This is a crisp, apt and fluid ending of the main text of the book in place of the distinctive halting flow and discontinuity between sections (ignoring for the moment the equally discontinuous appendix with a list of end-notes followed by the evolutionary addendum, a corrigendum, a colophon and, finally, the errata).

External evidence from other contemporary books

Books with no text-interrupting horizontal lines
The one long argument On the Origin of Species by Darwin (1859) has not one horizontal line interrupting the main text. Only two underline the title of the book and the title of the contents page (see image below). Nor do any such lines crop up in later editions, where Darwin added or edited his earlier versions.


   In order to exclude the possibility that horizontal lines became unpopular after 1831, but cluttered all books up to that date, take a look at Volume I of Erasmus Darwin's Zoonomia, first published in 1794 by J. Johnson and printed in St.
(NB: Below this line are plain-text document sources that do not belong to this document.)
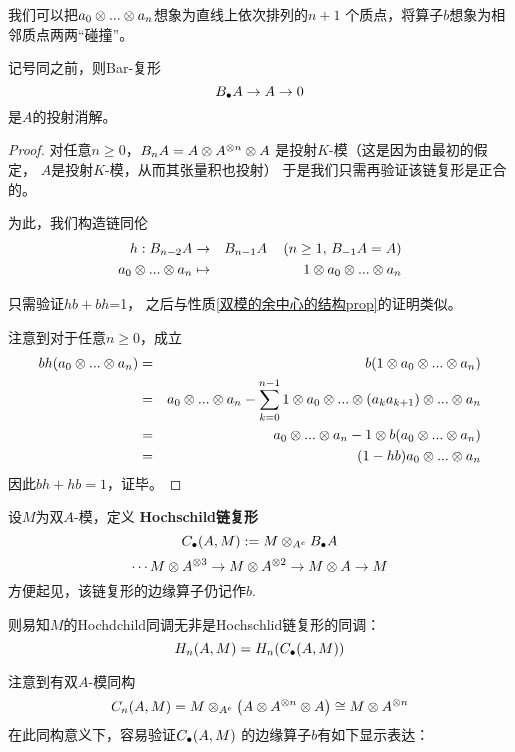 我们可以把$a_0\otimes...\otimes a_n$想象为直线上依次排列的$n+1$
个质点，将算子$b$想象为相邻质点两两“碰撞”。

\begin{prop}记号同之前，则Bar-复形
$$B_{\bullet} A\to A\to 0$$
是$A$的投射消解。
\end{prop}

\begin{proof}
对任意$n\geq0$，$B_nA=A\otimes A^{\otimes n}\otimes A$
是投射$K$-模（这是因为由最初的假定，
$A$是投射$K$-模，从而其张量积也投射）
于是我们只需再验证该链复形是正合的。

为此，我们构造链同伦
\begin{eqnarray*}
h:B_{n-2}A&\to& B_{n-1}A
\,\,\,\,\,\,\,(n\geq1,\,B_{-1}A=A)\\
a_0\otimes...\otimes a_n
&\mapsto&
1\otimes a_0\otimes...\otimes a_n
\end{eqnarray*}

只需验证$hb+bh$=1，
之后与性质\ref{双模的余中心的结构prop}的证明类似。

注意到对于任意$n\geq 0$，成立
\begin{eqnarray*}
    bh(a_0\otimes...\otimes a_n)
&=& b(1\otimes a_0\otimes...\otimes a_n)\\
&=& a_0\otimes...\otimes a_n-
    \sum_{k=0}^{n-1}
        1\otimes a_0\otimes...\otimes(a_ka_{k+1})\otimes...\otimes a_n\\
&=& a_0\otimes...\otimes a_n-
    1\otimes b(a_0\otimes...\otimes a_n)\\
&=&(1-hb)a_0\otimes...\otimes a_n
\end{eqnarray*}
因此$bh+hb=1$，证毕。
\end{proof}

\begin{definition}
设$M$为双$A$-模，定义
\textbf{Hochschild链复形}
\label{Hochschild链复形-def}
$$C_{\bullet}(A,M):=M\otimes_{A^e} B_{\bullet} A$$
$$\cdots M\otimes A^{\otimes 3}\to M\otimes A^{\otimes 2}\to M\otimes A\to M$$
方便起见，该链复形的边缘算子仍记作$b$.
\end{definition}

则易知$M$的Hochdchild同调无非是Hochschlid链复形的同调：
$$H_n(A,M)=H_n(C_{\bullet}(A,M))$$

注意到有双$A$-模同构
$$C_n(A,M)=M\otimes_{A^e}
\left(A\otimes A^{\otimes n}\otimes A\right)
\cong M\otimes A^{\otimes n}$$
在此同构意义下，容易验证$C_{\bullet}(A,M)$
的边缘算子$b$有如下显示表达：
Paul's Church-yard in London. The title page has two horizontal lines that separate a stanza from Virgil, which is inserted between the author and publisher information. Another pair of horizontal lines separates an entreaty, that the reader may endure a string of definitions necessary at the very beginning of the book. This is inserted between the summary and the text of that chapter (see image). No text-interrupting horizontal lines occur in the remainder.
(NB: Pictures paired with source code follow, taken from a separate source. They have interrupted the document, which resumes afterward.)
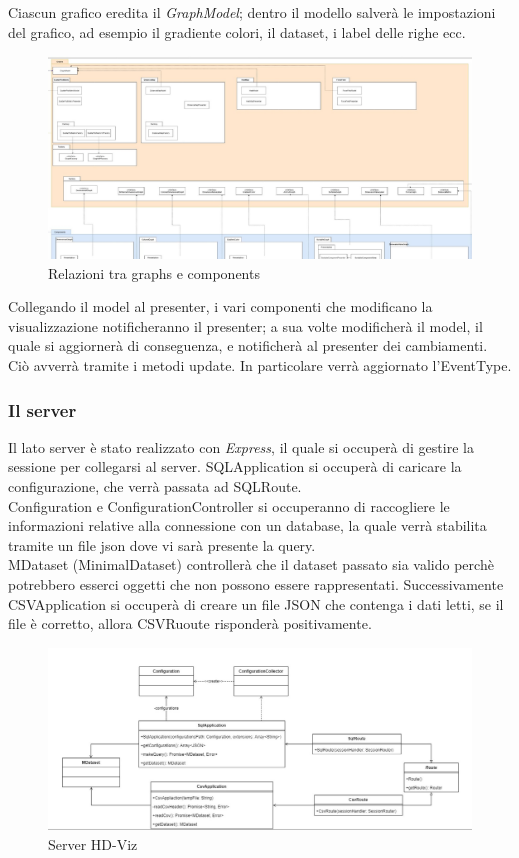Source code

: \documentclass[../manuale_sviluppatore.tex]{subfiles}
\begin{document}
Ciascun grafico eredita il \emph{GraphModel}; dentro il modello salverà le impostazioni del grafico, ad esempio il gradiente colori, il dataset, i label delle righe ecc.

\begin{figure}[H]
	\centering
	\includegraphics[width=18cm]{img/graphs-e-components.jpg}
	\caption{Relazioni tra graphs e components}
\end{figure}


Collegando il model al presenter, i vari componenti che modificano la visualizzazione notificheranno il presenter; a sua volte modificherà il model, il quale si aggiornerà di conseguenza, 
e notificherà al presenter dei cambiamenti.
Ciò avverrà tramite i metodi update. In particolare verrà aggiornato l'EventType.

\subsubsection{Il server}

Il lato server è stato realizzato con \emph{Express}, il quale si occuperà di gestire la sessione per collegarsi al server.
SQLApplication si occuperà di caricare la configurazione, che verrà passata ad SQLRoute.\\
Configuration e ConfigurationController si occuperanno di raccogliere le informazioni relative alla connessione con un database, la quale verrà stabilita tramite un file
json dove vi sarà presente la query.\\
MDataset (MinimalDataset) controllerà che il dataset passato sia valido perchè potrebbero esserci oggetti che non possono essere rappresentati. Successivamente
CSVApplication si occuperà di creare un file JSON che contenga i dati letti, se il file è corretto, allora CSVRuoute risponderà positivamente.

\begin{figure}[H]
	\centering
	\includegraphics[width=18cm]{img/server.jpg}
	\caption{Server HD-Viz}
\end{figure}
\end{document}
   Another book from about 30 years before 1831 is the English translation of George Cuvier's Lectures on Comparative Anatomy (1802, vol. I). Here the translators apparently economized on pages by separating chapters through horizontal lines instead of page breaks. This book comes in parts called lectures and each lecture falls into chapters called articles. When one article ended in about the upper two third of a page, a horizontal line would separate it from the next article continuing on the same page. If, however, an article ended close to a page break, no ink or space would be wasted for a horizontal line and the next article simply start at the next page. Lectures were not separated thus, but a new lecture begins at a new page regardless of the space left empty. Again, horizontal lines do not wantonly occur in the middle of chapters/articles.
   A book cited by Matthew (1831, p. 221) in one of his asides has no text-interrupting horizontal lines either (ignoring one that separate a footnote and others that separate adverts appended after the end of the book as well as the usual underlines of titles and sub-headings). This is Peter Barlow (1826). An Essay on the Strength and Stress of Timber, founded upon experiments performed at the Royal Military Academy, third edition. Printed for J. Taylor at the Architectural Library in London.
   Finally, Matthew's own Emigration Fields (1839) has no text-interrupting horizontal lines and no aside, either, of the form: "Since this work went to press ..." This is despite the fact that the publishers forced Matthew to augment his first draft (see Matthew 1839, p. v), which was exclusively on New Zealand, by similar chapters on North America, Mexico and Australia.
   Adam Black was now joined by his brother Charles as the Edinburgh publishers, and his London publishers had exchanged Rees (in Longman, Rees, Orme, Brown, and Green) by Longmans (in Longman, Orme, Brown, Green and Longmans). The printers were, again, Neill & Co. in Edinburgh. This suggests to take the discontinuous writing style and high frequency of text-interrupting horizontal lines as a special feature of the book On Naval Timber rather than attributing it to the author, the publishers, or the printers. Matthew's publishers and printers had probably gone through a steep learning curve in dealing with him as an author the first time and simply would not move a thumb or cogwheel before the fat lady had sung the second time.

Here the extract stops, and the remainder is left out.